Thursday, 03 October 2024

California Museum exhibit honors State Water Project

SACRAMENTO – A special exhibit honoring California’s State Water Project (SWP) has begun a year-long run at The California Museum.


Entitled “Extreme Engineering: The California State Water Project Past, Present and Future,” it will be on view through July 17, 2011.


“This year marks the 50th anniversary since voters in November 1960 approved the $1.75 billion bond measure authorizing construction of the SWP,” said Mark Cowin, Director of the Department of Water Resources (DWR), which built and operates the SWP. “The California Museum’s dramatic SWP exhibit is a suitable recognition of the historic value of the SWP in the daily life of our state.”


The largest state-built and state-operated water and power system in the nation, the SWP provides drinking water for an estimated 25 million people and irrigation water for more than 750,000 farmland acres.

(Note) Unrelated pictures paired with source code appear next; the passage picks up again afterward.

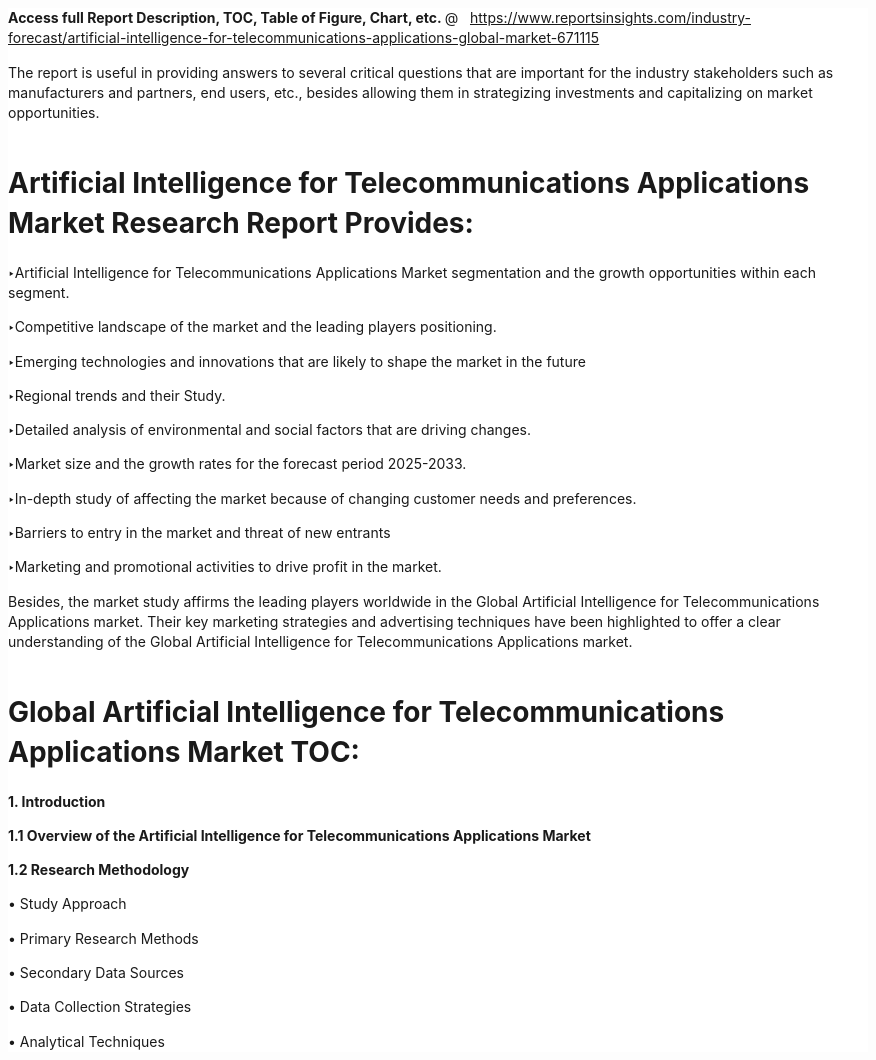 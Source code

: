 <strong>Access full Report Description, TOC, Table of Figure, Chart, etc. </strong>@   <a href=https://www.reportsinsights.com/industry-forecast/artificial-intelligence-for-telecommunications-applications-global-market-671115 style=color:#0000ff;>https://www.reportsinsights.com/industry-forecast/artificial-intelligence-for-telecommunications-applications-global-market-671115</a>

The report is useful in providing answers to several critical questions that are important for the industry stakeholders such as manufacturers and partners, end users, etc., besides allowing them in strategizing investments and capitalizing on market opportunities.

# <strong>Artificial Intelligence for Telecommunications Applications Market Research Report Provides:</strong>

<strong>‣</strong>Artificial Intelligence for Telecommunications Applications Market segmentation and the growth opportunities within each segment.

<strong>‣</strong>Competitive landscape of the market and the leading players positioning.

<strong>‣</strong>Emerging technologies and innovations that are likely to shape the market in the future

<strong>‣</strong>Regional trends and their Study.

<strong>‣</strong>Detailed analysis of environmental and social factors that are driving changes.

<strong>‣</strong>Market size and the growth rates for the forecast period 2025-2033.

<strong>‣</strong>In-depth study of affecting the market because of changing customer needs and preferences.

<strong>‣</strong>Barriers to entry in the market and threat of new entrants

<strong>‣</strong>Marketing and promotional activities to drive profit in the market.

Besides, the market study affirms the leading players worldwide in the Global Artificial Intelligence for Telecommunications Applications market. Their key marketing strategies and advertising techniques have been highlighted to offer a clear understanding of the Global Artificial Intelligence for Telecommunications Applications market.

# <strong>Global Artificial Intelligence for Telecommunications Applications Market TOC:</strong>

<strong>1. Introduction</strong>

<strong>1.1 Overview of the Artificial Intelligence for Telecommunications Applications Market</strong>

<strong>1.2 Research Methodology</strong>

• Study Approach

• Primary Research Methods

• Secondary Data Sources

• Data Collection Strategies

• Analytical Techniques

Designed and fabricated by DWR, the water exhibit graphically showcases the SWP’s huge delivery system.


The SWP uses reservoirs, power plants, pumping plants and more than 700 miles of aqueducts to store and transport water to public water agencies in Northern California, the San Francisco Bay Area, the San Joaquin Valley, Central Coast and Southern California. About 70 percent of SWP water goes to municipal users, with 30 percent reaching farm users.


A big-screen flyover will give visitors a bird’s-eye vision of the system. Traveling from the headwaters of the Feather River to the nation’s tallest dam, at Oroville, and then over hundreds of miles of aqueduct on its way to Southern California.


Further, the exhibit will help educate and encourage Californians to make wise water use and conservation choices in a region where precipitation and water supply are often uncertain.


“Throughout history, water – one of California’s most precious resources – has played a significant role,” said Claudia French, Executive Director of The California Museum. “We are honored that DWR chose to partner with us on this important exhibit.”


In 2001, the American Society of Civil Engineers selected the SWP as one of the greatest engineering achievements of the 20th Century.


Located at 10th and O streets a block south of the Capitol, the California Museum is open Monday through Saturday, 10 a.m. to 5 p.m. and Sunday, noon to 5 p.m.


Admission: Adults $8.50, Students/Seniors (with valid ID) $7, Children 6-13, $6, and Children 5 and younger: free.


Online access can be found at www.CaliforniaMuseum.org.